四国八十八ヶ所お遍路歩き旅を終えて 2022/8/2

5月10日に始め、6月25日に結願した四国八十八ヶ所お遍路歩き旅を終えて、1ヶ月ほどが過ぎた。帰宅した当初はすぐに夏山やキャンプのことを考えていたのだが、家で身体を休めると思った以上に疲れが蓄積していたのか、なんかアウトドア遊びに積極的な気持ちが起こらず、ずるずると何もしないまま日数が過ぎた。実際、足の裏の痺れはお遍路を終えた後も30日間ほどは消えなかったし、足が大きくなってしまったのか、それまで履いていた靴がどれも窮屈に感じ、靴紐を大きく緩めて履いても長い時間履いてると窮屈に感じ嫌になる。家では靴下さえ縛られている感じがして嫌で嫌で、帰宅すると今も直ぐに裸足になっている。

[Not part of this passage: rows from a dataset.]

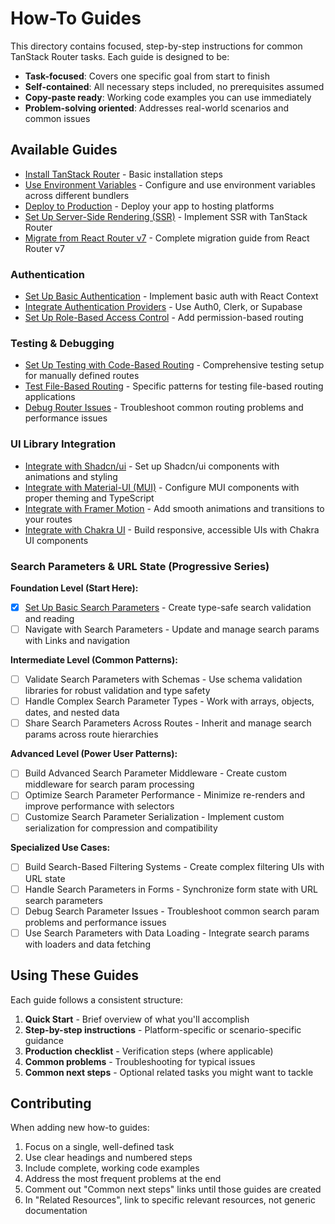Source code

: # How-To Guides

This directory contains focused, step-by-step instructions for common TanStack Router tasks. Each guide is designed to be:

- **Task-focused**: Covers one specific goal from start to finish
- **Self-contained**: All necessary steps included, no prerequisites assumed
- **Copy-paste ready**: Working code examples you can use immediately
- **Problem-solving oriented**: Addresses real-world scenarios and common issues

## Available Guides

- [Install TanStack Router](./install.md) - Basic installation steps
- [Use Environment Variables](./use-environment-variables.md) - Configure and use environment variables across different bundlers
- [Deploy to Production](./deploy-to-production.md) - Deploy your app to hosting platforms
- [Set Up Server-Side Rendering (SSR)](./setup-ssr.md) - Implement SSR with TanStack Router
- [Migrate from React Router v7](./migrate-from-react-router.md) - Complete migration guide from React Router v7

### Authentication

- [Set Up Basic Authentication](./setup-authentication.md) - Implement basic auth with React Context
- [Integrate Authentication Providers](./setup-auth-providers.md) - Use Auth0, Clerk, or Supabase
- [Set Up Role-Based Access Control](./setup-rbac.md) - Add permission-based routing

### Testing & Debugging

- [Set Up Testing with Code-Based Routing](./setup-testing.md) - Comprehensive testing setup for manually defined routes
- [Test File-Based Routing](./test-file-based-routing.md) - Specific patterns for testing file-based routing applications
- [Debug Router Issues](./debug-router-issues.md) - Troubleshoot common routing problems and performance issues

### UI Library Integration

- [Integrate with Shadcn/ui](./integrate-shadcn-ui.md) - Set up Shadcn/ui components with animations and styling
- [Integrate with Material-UI (MUI)](./integrate-material-ui.md) - Configure MUI components with proper theming and TypeScript
- [Integrate with Framer Motion](./integrate-framer-motion.md) - Add smooth animations and transitions to your routes
- [Integrate with Chakra UI](./integrate-chakra-ui.md) - Build responsive, accessible UIs with Chakra UI components

### Search Parameters & URL State (Progressive Series)

**Foundation Level (Start Here):**

- [x] [Set Up Basic Search Parameters](./setup-basic-search-params.md) - Create type-safe search validation and reading
- [ ] Navigate with Search Parameters - Update and manage search params with Links and navigation

**Intermediate Level (Common Patterns):**

- [ ] Validate Search Parameters with Schemas - Use schema validation libraries for robust validation and type safety
- [ ] Handle Complex Search Parameter Types - Work with arrays, objects, dates, and nested data
- [ ] Share Search Parameters Across Routes - Inherit and manage search params across route hierarchies

**Advanced Level (Power User Patterns):**

- [ ] Build Advanced Search Parameter Middleware - Create custom middleware for search param processing
- [ ] Optimize Search Parameter Performance - Minimize re-renders and improve performance with selectors
- [ ] Customize Search Parameter Serialization - Implement custom serialization for compression and compatibility

**Specialized Use Cases:**

- [ ] Build Search-Based Filtering Systems - Create complex filtering UIs with URL state
- [ ] Handle Search Parameters in Forms - Synchronize form state with URL search parameters
- [ ] Debug Search Parameter Issues - Troubleshoot common search param problems and performance issues
- [ ] Use Search Parameters with Data Loading - Integrate search params with loaders and data fetching

## Using These Guides

Each guide follows a consistent structure:

1. **Quick Start** - Brief overview of what you'll accomplish
2. **Step-by-step instructions** - Platform-specific or scenario-specific guidance
3. **Production checklist** - Verification steps (where applicable)
4. **Common problems** - Troubleshooting for typical issues
5. **Common next steps** - Optional related tasks you might want to tackle

## Contributing

When adding new how-to guides:

1. Focus on a single, well-defined task
2. Use clear headings and numbered steps
3. Include complete, working code examples
4. Address the most frequent problems at the end
5. Comment out "Common next steps" links until those guides are created
6. In "Related Resources", link to specific relevant resources, not generic documentation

私は旅立つ直前に会社を退職した。今はもう働いてはいない。働く心の重荷から解放され、その気軽さと自由を満喫しようとして、何もしないでいるのかもしれない。だからといって、身体を動かすことを全く何もしてないわけではない。家に戻ってからは週に二回は農作業をしていたし、毎週日曜日には合気道の練習に通っていた。農作業は一回に4,5時間はやっており、この猛暑で倒れそうになったこともある。でも、そんなもので、登山、キャンプはもちろん、バイク、自転車での少し遠出の日帰り旅にも行く気にならず、また近所をランニングする気もしなかった。足の裏をとにかく使うことへの無意識の抵抗と身体全体のダメージの蓄積がそうさせていたように思う。4日ほど前に約3ヶ月ぶりぐらいで、8キロほどランニングをした。ペースは遅いがまだ一応は走れた。そして2日前にはプールに行って泳いだ。水をかくと腕が疲れたが、泳げるには泳げる。そろそろ動こうかな。今日、家の庭のブルーベリーの実を採取した。今年2回目の収穫で結構採れた。あと1回は採取できそうだ。

ところで、思った以上に四国一周1300キロを連続で歩くというのは、身体にとって大変なことだったのだと思う。若ければ回復はもっと早かっただろうが、65歳を過ぎての回復はなかなかなものだ。これほどまでにして歩いた四国巡礼の旅は、私にとってどうだったのだろうか? 良かったことは知らない街々や自然をゆっくりと肌で感じ取れたことだろう。こんなことでもしなければ、死ぬまで知らない街の人の暮らしを全く知らないままで過ごすか、それとも地図と写真と情報のみで知った気分になるだけで、肌を通して心で感じて、その感じだこと自体の記憶が残ることはなかっただろう。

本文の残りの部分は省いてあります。